Prendre le contrôle du temps
Les psychologues du sport et de la performance travaillent souvent avec des personnes très performantes pour renforcer leur résilience à l’anxiété via une « formation de réattribution cognitive » (CRT). Bien que la stratégie spécifique utilisée varie, le principe reste le même : percevoir la situation dans son ensemble plutôt qu’une partie isolée.
Cela implique d’aller au-delà de la pensée que tout dépend d’un moment. En faisant cela, la réponse d’alarme s’atténue et les moments incertains provoquant l’anxiété semblent plus courts et causent donc moins de dommages.
Nous essayons également d’aider l’athlète à faire face en déterminant son niveau de contrôle sur diverses actions. Les quilleurs, par exemple, n’ont le contrôle que jusqu’à ce qu’ils lâchent la balle. Après cela, inutile de s’inquiéter de la direction de la balle.
Les frappeurs, quant à eux, ont très peu de contrôle puisqu’ils doivent réagir au lancer boule par boule. Si l’athlète a une illusion de contrôle, cela conduit à des erreurs. L’attention doit être portée sur les éléments qu’ils peuvent contrôler, comme le point cible. Ils devraient retirer leur attention des éléments qu’ils ne peuvent pas contrôler.
Nous pouvons tous apprendre de cela. Prenons un exemple tiré de la vie quotidienne : vous avez besoin de lait. Vous courez à l’épicerie mais il n’y en a plus. Vous n’avez aucun contrôle sur cela et vous avez maintenant un résultat incertain quant à l’endroit où vous procurer du lait pour votre café du matin. CRT nous permet d’isoler ce que nous pouvons contrôler.
Un schéma de pensée basé sur le CRT serait : « Je peux contrôler le fait que j’ai besoin de lait (X), mais je ne peux pas contrôler le stock de lait du magasin (Y) ». Cela vous permet de recentrer vos ressources mentales pour allouer 80 % de votre attention et de vos efforts à trouver d’autres sources de lait, comme aller dans un autre magasin ou demander à votre voisin. C’est bien mieux que de se concentrer sur le scénario que vous ne pouvez pas contrôler, de vous disputer avec le gérant du magasin, de vous mettre en colère, etc.

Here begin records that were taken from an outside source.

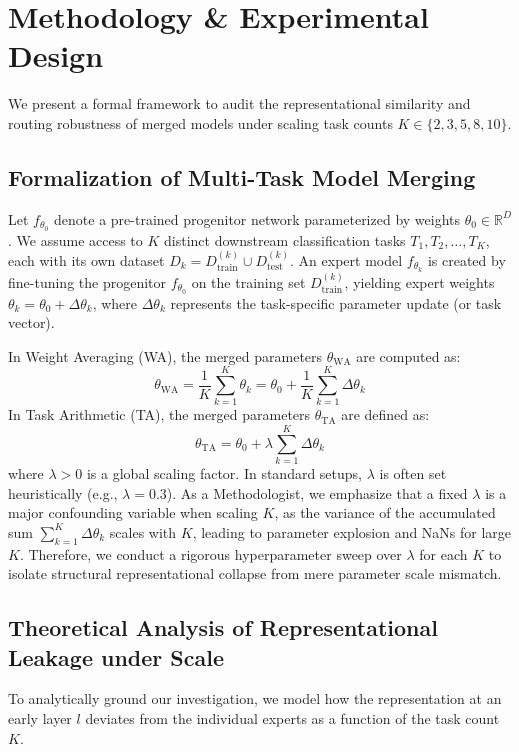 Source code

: \documentclass{article}
\theoremstyle{plain}
\theoremstyle{definition}
\theoremstyle{remark}
\begin{document}
\section{Methodology \& Experimental Design}
We present a formal framework to audit the representational similarity and routing robustness of merged models under scaling task counts $K \in \{2, 3, 5, 8, 10\}$.

\subsection{Formalization of Multi-Task Model Merging}
Let $f_{\theta_0}$ denote a pre-trained progenitor network parameterized by weights $\theta_0 \in \mathbb{R}^D$. We assume access to $K$ distinct downstream classification tasks $T_1, T_2, \dots, T_K$, each with its own dataset $D_k = D_{\text{train}}^{(k)} \cup D_{\text{test}}^{(k)}$. An expert model $f_{\theta_k}$ is created by fine-tuning the progenitor $f_{\theta_0}$ on the training set $D_{\text{train}}^{(k)}$, yielding expert weights $\theta_k = \theta_0 + \Delta \theta_k$, where $\Delta \theta_k$ represents the task-specific parameter update (or task vector).

In Weight Averaging (WA), the merged parameters $\theta_{\text{WA}}$ are computed as:
\begin{equation}
\theta_{\text{WA}} = \frac{1}{K} \sum_{k=1}^K \theta_k = \theta_0 + \frac{1}{K} \sum_{k=1}^K \Delta \theta_k
\end{equation}
In Task Arithmetic (TA), the merged parameters $\theta_{\text{TA}}$ are defined as:
\begin{equation}
\theta_{\text{TA}} = \theta_0 + \lambda \sum_{k=1}^K \Delta \theta_k
\end{equation}
where $\lambda > 0$ is a global scaling factor. In standard setups, $\lambda$ is often set heuristically (e.g., $\lambda = 0.3$). As a Methodologist, we emphasize that a fixed $\lambda$ is a major confounding variable when scaling $K$, as the variance of the accumulated sum $\sum_{k=1}^K \Delta \theta_k$ scales with $K$, leading to parameter explosion and NaNs for large $K$. Therefore, we conduct a rigorous hyperparameter sweep over $\lambda$ for each $K$ to isolate structural representational collapse from mere parameter scale mismatch.

\subsection{Theoretical Analysis of Representational Leakage under Scale}
To analytically ground our investigation, we model how the representation at an early layer $l$ deviates from the individual experts as a function of the task count $K$.
\end{document}
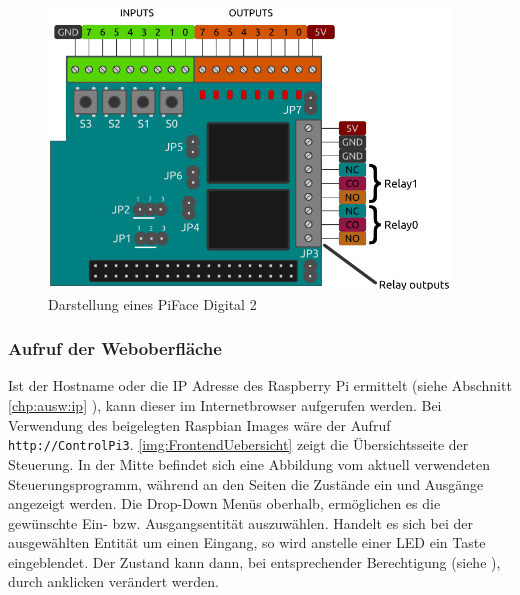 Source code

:  
 \begin{figure}[H]
 	\begin{center}
 		\includegraphics[width=0.95\textwidth]{./images/pifacedigital2_diagram.png}
 		\caption[Darstellung eines PiFace Digital 2]{Darstellung eines PiFace Digital 2 \cite{URL:Pfd}}
 		\label{img:PiFaceDigital2}
 	\end{center} 
 \end{figure}	

 \subsubsection{Aufruf der Weboberfläche}
Ist der Hostname oder die IP Adresse des Raspberry Pi ermittelt (siehe Abschnitt \ref{chp:ausw:ip} ), kann dieser im Internetbrowser aufgerufen werden. Bei Verwendung des beigelegten Raspbian Images wäre der Aufruf \texttt{http://ControlPi3}. \autoref{img:FrontendUebersicht} zeigt die Übersichtsseite der Steuerung. In der Mitte befindet sich eine Abbildung vom aktuell verwendeten Steuerungsprogramm, während an den Seiten die Zustände ein und Ausgänge angezeigt werden. Die Drop-Down Menüs oberhalb, ermöglichen es die gewünschte Ein- bzw. Ausgangsentität auszuwählen. Handelt es sich bei der ausgewählten Entität um einen Eingang, so wird anstelle einer LED ein Taste eingeblendet. Der Zustand kann dann, bei entsprechender Berechtigung (siehe  ), durch anklicken verändert werden.  

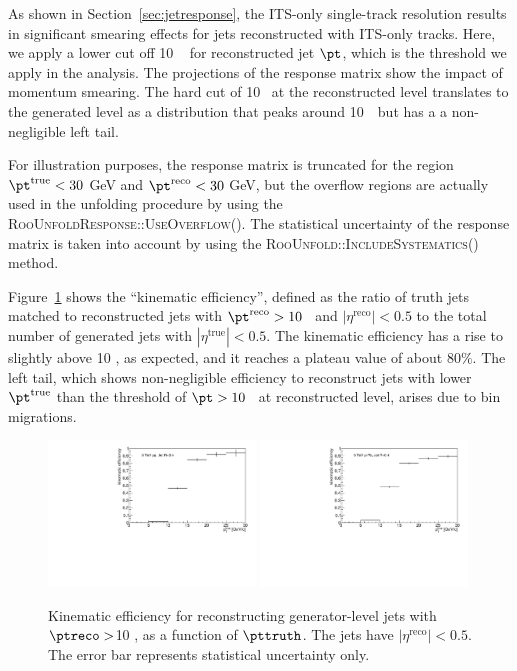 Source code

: As shown in Section~\ref{sec:jetresponse}, the ITS-only single-track resolution results in significant smearing effects for jets reconstructed with ITS-only tracks. Here, we apply a lower cut off {10 \GeVc~} for reconstructed jet $\pt$, which is the threshold we apply in the analysis. The projections of the response matrix show the impact of momentum smearing. The hard cut of 10 \GeVc~at the reconstructed level translates to the generated level as a distribution that peaks around 10~\GeVc~but has a a non-negligible left tail.

For illustration purposes, the response matrix is truncated for the region $\pt^{\mathrm{true}}<30$ GeV and $\pt^{\mathrm{reco}}<30$ GeV, but the overflow regions are actually used in the unfolding procedure by using the \textsc{RooUnfoldResponse::UseOverflow()}. The statistical uncertainty of the response matrix is taken into account by using the \textsc{RooUnfold::IncludeSystematics()} method.

Figure~\ref{fig:kinematic_efficiency} shows the ``kinematic efficiency'', defined as the ratio of truth jets matched to reconstructed jets with $\pt^{\mathrm{reco}}>10$ \GeVc~and $|\eta^{\mathrm{reco}}|<0.5$ to the total number of generated jets with $|\eta^{\mathrm{true}}|<0.5$. The kinematic efficiency has a rise to slightly above 10 \GeVc, as expected, and it reaches a plateau value of about 80$\%$. The left tail, which shows non-negligible efficiency to reconstruct jets with lower $\pt^{\mathrm{true}}$ than the threshold of $\pt>10$ \GeVc~at reconstructed level, arises due to bin migrations. 
\begin{figure}
\center
\includegraphics[width=0.49\textwidth]{JetResponse/KinematicEfficiencypp}
\includegraphics[width=0.49\textwidth]{JetResponse/KinematicEfficiencypPb}
\label{fig:kinematic_efficiency}
\caption{Kinematic efficiency for reconstructing generator-level jets with $\ptreco>$10 \GeVc, as a function of $\pttruth$. The jets have $|\eta^{\mathrm{reco}}|<0.5$. The error bar represents statistical uncertainty only. }
\end{figure}

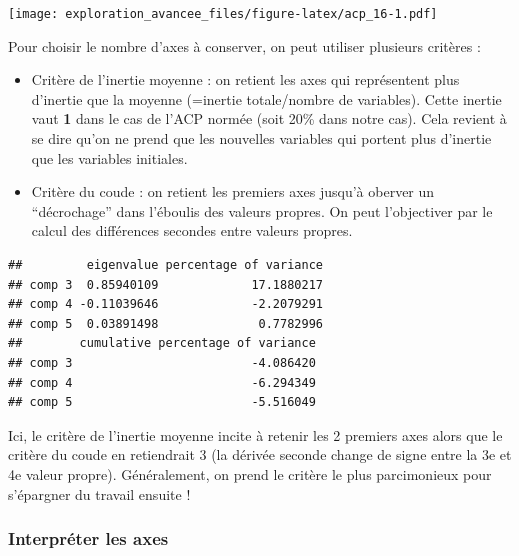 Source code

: \documentclass[]{book}
\newenvironment{Shaded}{\begin{snugshade}}{\end{snugshade}}
\newcommand{\KeywordTok}[1]{\textcolor[rgb]{0.13,0.29,0.53}{\textbf{#1}}}
\newcommand{\NormalTok}[1]{#1}
\newcommand{\OperatorTok}[1]{\textcolor[rgb]{0.81,0.36,0.00}{\textbf{#1}}}
\newcommand{\StringTok}[1]{\textcolor[rgb]{0.31,0.60,0.02}{#1}}
\providecommand{\tightlist}{%
  \setlength{\itemsep}{0pt}\setlength{\parskip}{0pt}}
\begin{document}
\texttt{[image: exploration\_avancee\_files/figure-latex/acp\_16-1.pdf]}

Pour choisir le nombre d'axes à conserver, on peut utiliser plusieurs critères :

\begin{itemize}
\tightlist
\item
  Critère de l'inertie moyenne : on retient les axes qui représentent plus d'inertie que la moyenne (=inertie totale/nombre de variables). Cette inertie vaut \textbf{1} dans le cas de l'ACP normée (soit 20\% dans notre cas). Cela revient à se dire qu'on ne prend que les nouvelles variables qui portent plus d'inertie que les variables initiales.
\item
  Critère du coude : on retient les premiers axes jusqu'à oberver un ``décrochage'' dans l'éboulis des valeurs propres. On peut l'objectiver par le calcul des différences secondes entre valeurs propres.
\end{itemize}

\begin{Shaded}
\end{Shaded}

\begin{verbatim}
##         eigenvalue percentage of variance
## comp 3  0.85940109             17.1880217
## comp 4 -0.11039646             -2.2079291
## comp 5  0.03891498              0.7782996
##        cumulative percentage of variance
## comp 3                         -4.086420
## comp 4                         -6.294349
## comp 5                         -5.516049
\end{verbatim}

Ici, le critère de l'inertie moyenne incite à retenir les 2 premiers axes alors que le critère du coude en retiendrait 3 (la dérivée seconde change de signe entre la 3e et 4e valeur propre). Généralement, on prend le critère le plus parcimonieux pour s'épargner du travail ensuite !

\hypertarget{interpreter-les-axes}{%
\subsubsection{Interpréter les axes}\label{interpreter-les-axes}}
\end{document}
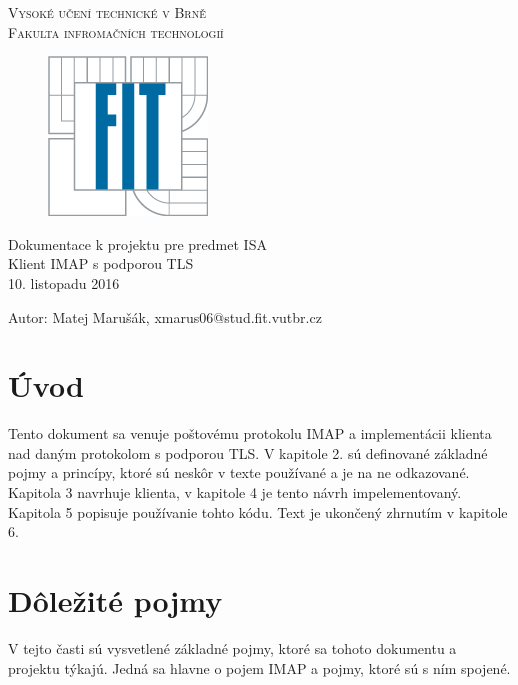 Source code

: \documentclass{article}
\begin{document}
\begin{titlepage}
\begin{center}
\Huge\textsc{Vysoké učení technické v Brně}\\
\LARGE\textsc{Fakulta infromačních technologií}\\


\vspace{2cm}
\begin{figure}[H]
\centering
\includegraphics[scale=1.3]{FIT_ikonova_varianta_loga_barva.png}
\end{figure}
\vspace{1cm}


\LARGE{Dokumentace k projektu pre predmet ISA}\\
\huge{Klient IMAP s podporou TLS}\\
\Large
\vspace{1.5cm}
10. listopadu 2016\\
\vspace{3.1cm}
\end{center}

\Large
Autor: Matej Marušák, xmarus06@stud.fit.vutbr.cz
\end{titlepage}

\tableofcontents
\pagebreak

\section{Úvod}
Tento dokument sa venuje poštovému protokolu IMAP a implementácii klienta nad daným protokolom s podporou TLS. V kapitole 2. sú definované základné pojmy a princípy, ktoré sú neskôr v texte používané a je na ne odkazované. Kapitola 3 navrhuje klienta, v kapitole 4 je tento návrh impelementovaný. Kapitola 5 popisuje používanie tohto kódu. Text je ukončený zhrnutím v kapitole 6.
\section{Dôležité pojmy}
V tejto časti sú vysvetlené základné pojmy, ktoré sa tohoto dokumentu a projektu týkajú. Jedná sa hlavne o pojem IMAP a pojmy, ktoré sú s ním spojené. 
\end{document}
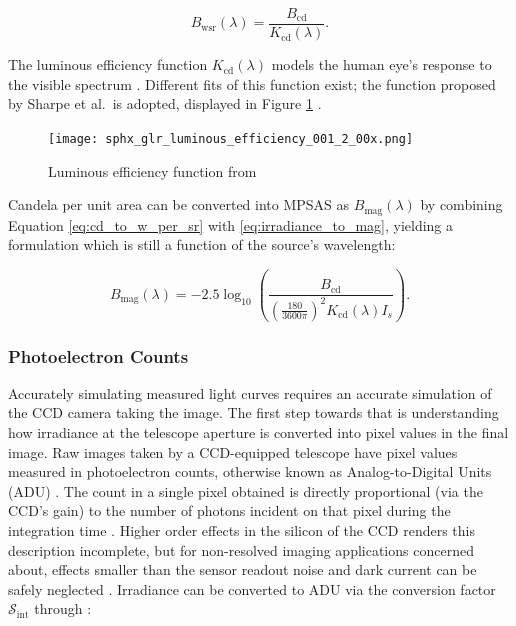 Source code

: \begin{equation} \label{eq:cd_to_w_per_sr}
  B_\mathrm{wsr}(\lambda) = \frac{B_\mathrm{cd}}{K_\mathrm{cd}(\lambda)}.
\end{equation}

The luminous efficiency function $K_\mathrm{cd}(\lambda)$ models the human eye's response to the visible spectrum \cite{sharpe2005}. Different fits of this function exist; the function proposed by Sharpe et al.\ is adopted, displayed in Figure \ref{fig:luminous_efficiency} \cite{sharpe2005}.

\begin{figure}[ht]
  \centering
  \texttt{[image: sphx\_glr\_luminous\_efficiency\_001\_2\_00x.png]}
  \caption{Luminous efficiency function from \cite{sharpe2005}}
  \label{fig:luminous_efficiency}
\end{figure}

Candela per unit area can be converted into MPSAS as $B_\mathrm{mag}(\lambda)$ by combining Equation \ref{eq:cd_to_w_per_sr} with \ref{eq:irradiance_to_mag}, yielding a formulation which is still a function of the source's wavelength:

\begin{equation} \label{eq:cd_per_m2_to_mpsas}
  B_\mathrm{mag}(\lambda) = -2.5 \log_{10}\left( \frac{B_\mathrm{cd}}{\left( \frac{180}{ 3600\pi} \right)^2 K_\mathrm{cd}(\lambda) I_s} \right).
\end{equation}

\subsubsection{Photoelectron Counts}

Accurately simulating measured light curves requires an accurate simulation of the CCD camera taking the image. The first step towards that is understanding how irradiance at the telescope aperture is converted into pixel values in the final image. Raw images taken by a CCD-equipped telescope have pixel values measured in photoelectron counts, otherwise known as Analog-to-Digital Units (ADU) \cite{krag2003}. The count in a single pixel obtained is directly proportional (via the CCD's gain) to the number of
photons incident on that pixel during the integration time \cite{krag2003}. Higher order effects in the silicon of
the CCD renders this description incomplete, but for non-resolved imaging applications
concerned about, effects smaller than the sensor readout noise and dark current can be safely neglected
\cite{frueh2019notes}. Irradiance can be converted to ADU via the conversion factor $\mathcal{S}_\mathrm{int}$
through \cite{krag2003}:

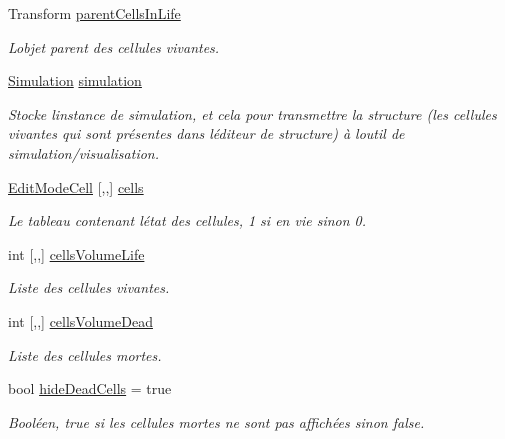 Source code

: \begin{DoxyCompactItemize}
Transform \mbox{\hyperlink{class_edit_mode_manager_a73637bcfc94b5701b5bab079a93aaaad}{parent\+Cells\+In\+Life}}
\begin{DoxyCompactList}\small\item\em L\textquotesingle{}objet parent des cellules vivantes. \end{DoxyCompactList}\item 
\mbox{\hyperlink{class_simulation}{Simulation}} \mbox{\hyperlink{class_edit_mode_manager_a1fd101cae685f8113863a24df8b9ee8f}{simulation}}
\begin{DoxyCompactList}\small\item\em Stocke l\textquotesingle{}instance de simulation, et cela pour transmettre la structure (les cellules vivantes qui sont présentes dans l\textquotesingle{}éditeur de structure) à l\textquotesingle{}outil de simulation/visualisation. \end{DoxyCompactList}\item 
\mbox{\hyperlink{class_edit_mode_cell}{Edit\+Mode\+Cell}} \mbox{[},,\mbox{]} \mbox{\hyperlink{class_edit_mode_manager_a7dedb1b0edf13150eb522730203f773e}{cells}}
\begin{DoxyCompactList}\small\item\em Le tableau contenant l\textquotesingle{}état des cellules, 1 si en vie sinon 0. \end{DoxyCompactList}\item 
int \mbox{[},,\mbox{]} \mbox{\hyperlink{class_edit_mode_manager_ae9b25aaa4594dd5296b2e8190b7ff303}{cells\+Volume\+Life}}
\begin{DoxyCompactList}\small\item\em Liste des cellules vivantes. \end{DoxyCompactList}\item 
int \mbox{[},,\mbox{]} \mbox{\hyperlink{class_edit_mode_manager_a2f9d02aaf0d440c6ab0f9b73e3fec5e6}{cells\+Volume\+Dead}}
\begin{DoxyCompactList}\small\item\em Liste des cellules mortes. \end{DoxyCompactList}\item 
bool \mbox{\hyperlink{class_edit_mode_manager_a2ad2ba7ae4c1faa2444b397f587f8adf}{hide\+Dead\+Cells}} = true
\begin{DoxyCompactList}\small\item\em Booléen, true si les cellules mortes ne sont pas affichées sinon false. \end{DoxyCompactList}\item 

\end{DoxyCompactItemize}
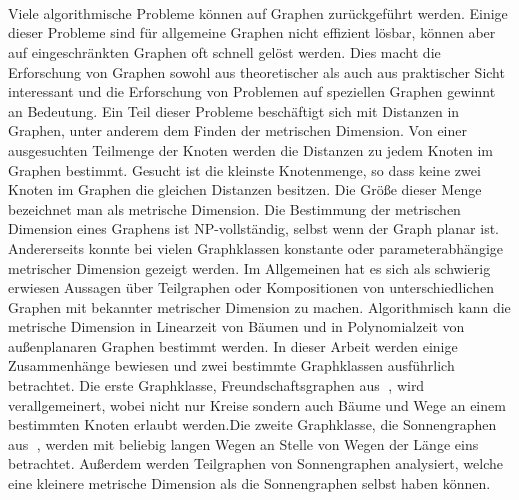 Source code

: \thispagestyle{empty}
~
\newpage

\thispagestyle{empty}
\section*{}

Viele algorithmische Probleme können auf Graphen zurückgeführt werden. Einige dieser Probleme sind für allgemeine Graphen nicht effizient lösbar, können aber auf eingeschränkten Graphen oft schnell gelöst werden. Dies macht die Erforschung von Graphen sowohl aus theoretischer als auch aus praktischer Sicht interessant und die Erforschung von Problemen auf speziellen Graphen gewinnt an Bedeutung. Ein Teil dieser Probleme beschäftigt sich mit Distanzen in Graphen, unter anderem dem Finden der metrischen Dimension.\newline\newline
Von einer ausgesuchten Teilmenge der Knoten werden die Distanzen zu jedem Knoten im Graphen bestimmt. Gesucht ist die kleinste Knotenmenge, so dass keine zwei Knoten im Graphen die gleichen Distanzen besitzen. Die Größe dieser Menge bezeichnet man als metrische Dimension. Die Bestimmung der metrischen Dimension eines Graphens ist NP-vollständig, selbst wenn der Graph planar ist.\newline\newline 
Andererseits konnte bei vielen Graphklassen konstante oder parameterabhängige metrischer Dimension gezeigt werden.\newline\newline 
Im Allgemeinen hat es sich als schwierig erwiesen Aussagen über Teilgraphen oder Kompositionen von unterschiedlichen Graphen mit bekannter metrischer Dimension zu machen. Algorithmisch kann die metrische Dimension in Linearzeit von Bäumen und in Polynomialzeit von außenplanaren Graphen bestimmt werden.\newline\newline
In dieser Arbeit werden einige Zusammenhänge bewiesen und zwei bestimmte Graphklassen ausführlich betrachtet.\newline\newline 
Die erste Graphklasse, Freundschaftsgraphen aus \grqq$\;$\cite{amal}, wird verallgemeinert, wobei nicht nur Kreise sondern auch Bäume und Wege an einem bestimmten Knoten erlaubt werden.\newline Die zweite Graphklasse, die Sonnengraphen aus \grqq$\;$\cite{bases}, werden mit beliebig langen Wegen an Stelle von Wegen der Länge eins betrachtet. Außerdem werden Teilgraphen von Sonnengraphen analysiert, welche eine kleinere metrische Dimension als die Sonnengraphen selbst haben können.\newline\newline 
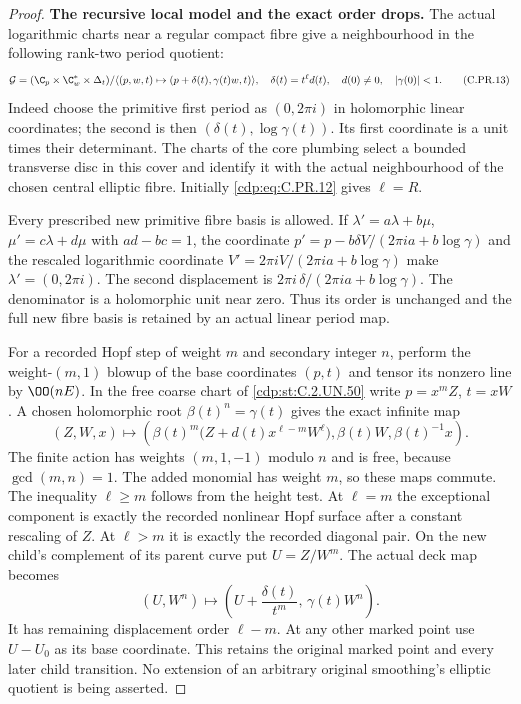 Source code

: \begin{proof}
\par\medskip\noindent\textbf{The recursive local model and the exact order drops.}
The actual logarithmic charts near a regular compact fibre give
a neighbourhood in the following rank-two period quotient:
\[
 \mathcal G=
 (\C_p\times\C_w^*\times\Delta_t)/
 \langle(p,w,t)\mapsto(p+\delta(t),\gamma(t)w,t)\rangle,
 \quad
 \delta(t)=t^\ell d(t),\quad d(0)\ne0,\quad|\gamma(0)|<1 .
                                                        \tag{C.PR.13}\label{cdp:eq:C.PR.13}
\]
Indeed choose the primitive first period as $(0,2\pi i)$ in
holomorphic linear coordinates; the second is then
$(\delta(t),\log\gamma(t))$. Its first coordinate is a unit
times their determinant. The charts of the core plumbing select
a bounded transverse disc in this cover and identify it with
the actual neighbourhood of the chosen central elliptic fibre.
Initially \eqref{cdp:eq:C.PR.12} gives $\ell=R$.

Every prescribed new primitive fibre basis is allowed. If
$\lambda'=a\lambda+b\mu$, $\mu'=c\lambda+d\mu$ with
$ad-bc=1$, the coordinate
$p'=p-b\delta V/(2\pi ia+b\log\gamma)$ and the rescaled
logarithmic coordinate
$V'=2\pi iV/(2\pi ia+b\log\gamma)$ make $\lambda'=(0,2\pi i)$.
The second displacement is
$2\pi i\,\delta/(2\pi ia+b\log\gamma)$.
The denominator is a holomorphic unit near zero.
Thus its order is unchanged and the full new fibre basis is
retained by an actual linear period map.

For a recorded Hopf step of weight $m$ and secondary integer $n$,
perform the weight-$(m,1)$ blowup of the base coordinates $(p,t)$
and tensor its nonzero line by $\OO(nE)$. In the free coarse
chart of \ref{cdp:st:C.2.UN.50} write $p=x^mZ$, $t=xW$.
A chosen holomorphic root $\beta(t)^n=\gamma(t)$ gives the exact
infinite map
\[
 (Z,W,x)\longmapsto
 \left(\beta(t)^m
    \bigl(Z+d(t)x^{\ell-m}W^\ell\bigr),
       \beta(t)W,\beta(t)^{-1}x\right).
                                                        \tag{C.PR.14}\label{cdp:eq:C.PR.14}
\]
The finite action has weights $(m,1,-1)$ modulo $n$ and is free,
because $\gcd(m,n)=1$. The added monomial has weight $m$,
so these maps commute. The inequality $\ell\ge m$ follows
from the height test. At $\ell=m$ the exceptional component
is exactly the recorded nonlinear Hopf surface after a constant
rescaling of $Z$. At $\ell>m$ it is exactly the recorded
diagonal pair. On the new child's complement of its parent curve
put $U=Z/W^m$. The actual deck map becomes
\[
        (U,W^n)\longmapsto
       \left(U+\frac{\delta(t)}{t^m},\,\gamma(t)W^n\right).
                                                        \tag{C.PR.15}\label{cdp:eq:C.PR.15}
\]
It has remaining displacement order $\ell-m$.
At any other marked point use $U-U_0$ as its base coordinate.
This retains the original marked point and every later child
transition. No extension of an arbitrary original smoothing's
elliptic quotient is being asserted.


\end{proof}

Bien sûr, de nombreuses situations de la vie sont beaucoup plus compliquées que cela. Le processus le plus utile ici consiste à accepter que vous n’ayez qu’un certain contrôle, puis à utiliser le CRT pour répartir les efforts en conséquence. CRT permet finalement à l’individu de décomposer un flux de pensées en zones de ce que nous pouvons contrôler de 0 à 100 %. Considérez cela comme un processus de tri.
La beauté d’un test match est qu’il semble presque indéfini dans le temps. Tout comme dans la vie, les quatre résultats sont sur la table : victoire, défaite, match nul et même match nul. L’astuce consiste à comprendre notre ABC et, ce faisant, à gérer la façon dont notre esprit réagit au temps.